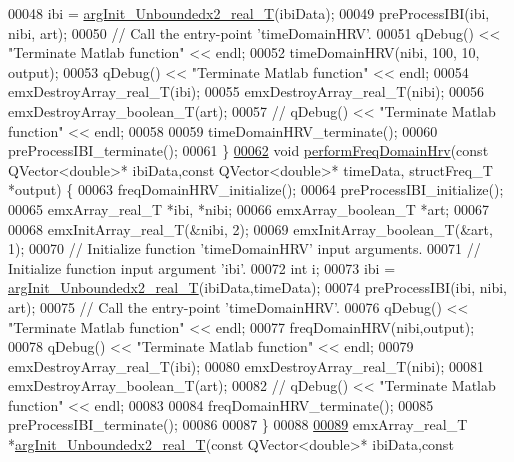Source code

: \begin{DoxyCode}
00048     ibi = \hyperlink{group__HRV-Analysis_ga97aad354e1ec35fab4e98f111f4ed4b4}{argInit\_Unboundedx2\_real\_T}(ibiData);
00049     preProcessIBI(ibi, nibi, art);
00050     \textcolor{comment}{// Call the entry-point 'timeDomainHRV'.}
00051     qDebug() << \textcolor{stringliteral}{"Terminate Matlab function"} << endl;
00052     timeDomainHRV(nibi, 100, 10, output);
00053     qDebug() << \textcolor{stringliteral}{"Terminate Matlab function"} << endl;
00054     emxDestroyArray\_real\_T(ibi);
00055     emxDestroyArray\_real\_T(nibi);
00056     emxDestroyArray\_boolean\_T(art);
00057     \textcolor{comment}{//    qDebug() << "Terminate Matlab function" << endl;}
00058 
00059     timeDomainHRV\_terminate();
00060     preProcessIBI\_terminate();
00061 \}
\hypertarget{hrvanalysis_8cpp_source.tex_l00062}{}\hyperlink{group__HRV-Analysis_ga3cfec29967efe1561722a05d03f26158}{00062} \textcolor{keywordtype}{void} \hyperlink{group__HRV-Analysis_ga3cfec29967efe1561722a05d03f26158}{performFreqDomainHrv}(\textcolor{keyword}{const} QVector<double>* ibiData,\textcolor{keyword}{const} QVector<double>* 
      timeData, structFreq\_T *output) \{
00063     freqDomainHRV\_initialize();
00064     preProcessIBI\_initialize();
00065     emxArray\_real\_T *ibi, *nibi;
00066     emxArray\_boolean\_T *art;
00067 
00068     emxInitArray\_real\_T(&nibi, 2);
00069     emxInitArray\_boolean\_T(&art, 1);
00070     \textcolor{comment}{// Initialize function 'timeDomainHRV' input arguments.}
00071     \textcolor{comment}{// Initialize function input argument 'ibi'.}
00072     \textcolor{keywordtype}{int} i;
00073     ibi = \hyperlink{group__HRV-Analysis_ga97aad354e1ec35fab4e98f111f4ed4b4}{argInit\_Unboundedx2\_real\_T}(ibiData,timeData);
00074     preProcessIBI(ibi, nibi, art);
00075     \textcolor{comment}{// Call the entry-point 'timeDomainHRV'.}
00076     qDebug() << \textcolor{stringliteral}{"Terminate Matlab function"} << endl;
00077     freqDomainHRV(nibi,output);
00078     qDebug() << \textcolor{stringliteral}{"Terminate Matlab function"} << endl;
00079     emxDestroyArray\_real\_T(ibi);
00080     emxDestroyArray\_real\_T(nibi);
00081     emxDestroyArray\_boolean\_T(art);
00082     \textcolor{comment}{//    qDebug() << "Terminate Matlab function" << endl;}
00083 
00084     freqDomainHRV\_terminate();
00085     preProcessIBI\_terminate();
00086 
00087 \}
00088 
\hypertarget{hrvanalysis_8cpp_source.tex_l00089}{}\hyperlink{group__HRV-Analysis_ga97aad354e1ec35fab4e98f111f4ed4b4}{00089} emxArray\_real\_T *\hyperlink{group__HRV-Analysis_ga97aad354e1ec35fab4e98f111f4ed4b4}{argInit\_Unboundedx2\_real\_T}(\textcolor{keyword}{const} QVector<double>* ibiData,\textcolor{keyword}{const} 

\end{DoxyCode}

• [Description of the task]: If an entry above holds a picture, omit the picture but retype everything else exactly.

• [Reply]:
Source code

: \begin{DoxyCode}
00048     ibi = \hyperlink{group__HRV-Analysis_ga97aad354e1ec35fab4e98f111f4ed4b4}{argInit\_Unboundedx2\_real\_T}(ibiData);
00049     preProcessIBI(ibi, nibi, art);
00050     \textcolor{comment}{// Call the entry-point 'timeDomainHRV'.}
00051     qDebug() << \textcolor{stringliteral}{"Terminate Matlab function"} << endl;
00052     timeDomainHRV(nibi, 100, 10, output);
00053     qDebug() << \textcolor{stringliteral}{"Terminate Matlab function"} << endl;
00054     emxDestroyArray\_real\_T(ibi);
00055     emxDestroyArray\_real\_T(nibi);
00056     emxDestroyArray\_boolean\_T(art);
00057     \textcolor{comment}{//    qDebug() << "Terminate Matlab function" << endl;}
00058 
00059     timeDomainHRV\_terminate();
00060     preProcessIBI\_terminate();
00061 \}
\hypertarget{hrvanalysis_8cpp_source.tex_l00062}{}\hyperlink{group__HRV-Analysis_ga3cfec29967efe1561722a05d03f26158}{00062} \textcolor{keywordtype}{void} \hyperlink{group__HRV-Analysis_ga3cfec29967efe1561722a05d03f26158}{performFreqDomainHrv}(\textcolor{keyword}{const} QVector<double>* ibiData,\textcolor{keyword}{const} QVector<double>* 
      timeData, structFreq\_T *output) \{
00063     freqDomainHRV\_initialize();
00064     preProcessIBI\_initialize();
00065     emxArray\_real\_T *ibi, *nibi;
00066     emxArray\_boolean\_T *art;
00067 
00068     emxInitArray\_real\_T(&nibi, 2);
00069     emxInitArray\_boolean\_T(&art, 1);
00070     \textcolor{comment}{// Initialize function 'timeDomainHRV' input arguments.}
00071     \textcolor{comment}{// Initialize function input argument 'ibi'.}
00072     \textcolor{keywordtype}{int} i;
00073     ibi = \hyperlink{group__HRV-Analysis_ga97aad354e1ec35fab4e98f111f4ed4b4}{argInit\_Unboundedx2\_real\_T}(ibiData,timeData);
00074     preProcessIBI(ibi, nibi, art);
00075     \textcolor{comment}{// Call the entry-point 'timeDomainHRV'.}
00076     qDebug() << \textcolor{stringliteral}{"Terminate Matlab function"} << endl;
00077     freqDomainHRV(nibi,output);
00078     qDebug() << \textcolor{stringliteral}{"Terminate Matlab function"} << endl;
00079     emxDestroyArray\_real\_T(ibi);
00080     emxDestroyArray\_real\_T(nibi);
00081     emxDestroyArray\_boolean\_T(art);
00082     \textcolor{comment}{//    qDebug() << "Terminate Matlab function" << endl;}
00083 
00084     freqDomainHRV\_terminate();
00085     preProcessIBI\_terminate();
00086 
00087 \}
00088 
\hypertarget{hrvanalysis_8cpp_source.tex_l00089}{}\hyperlink{group__HRV-Analysis_ga97aad354e1ec35fab4e98f111f4ed4b4}{00089} emxArray\_real\_T *\hyperlink{group__HRV-Analysis_ga97aad354e1ec35fab4e98f111f4ed4b4}{argInit\_Unboundedx2\_real\_T}(\textcolor{keyword}{const} QVector<double>* ibiData,\textcolor{keyword}{const} 

\end{DoxyCode}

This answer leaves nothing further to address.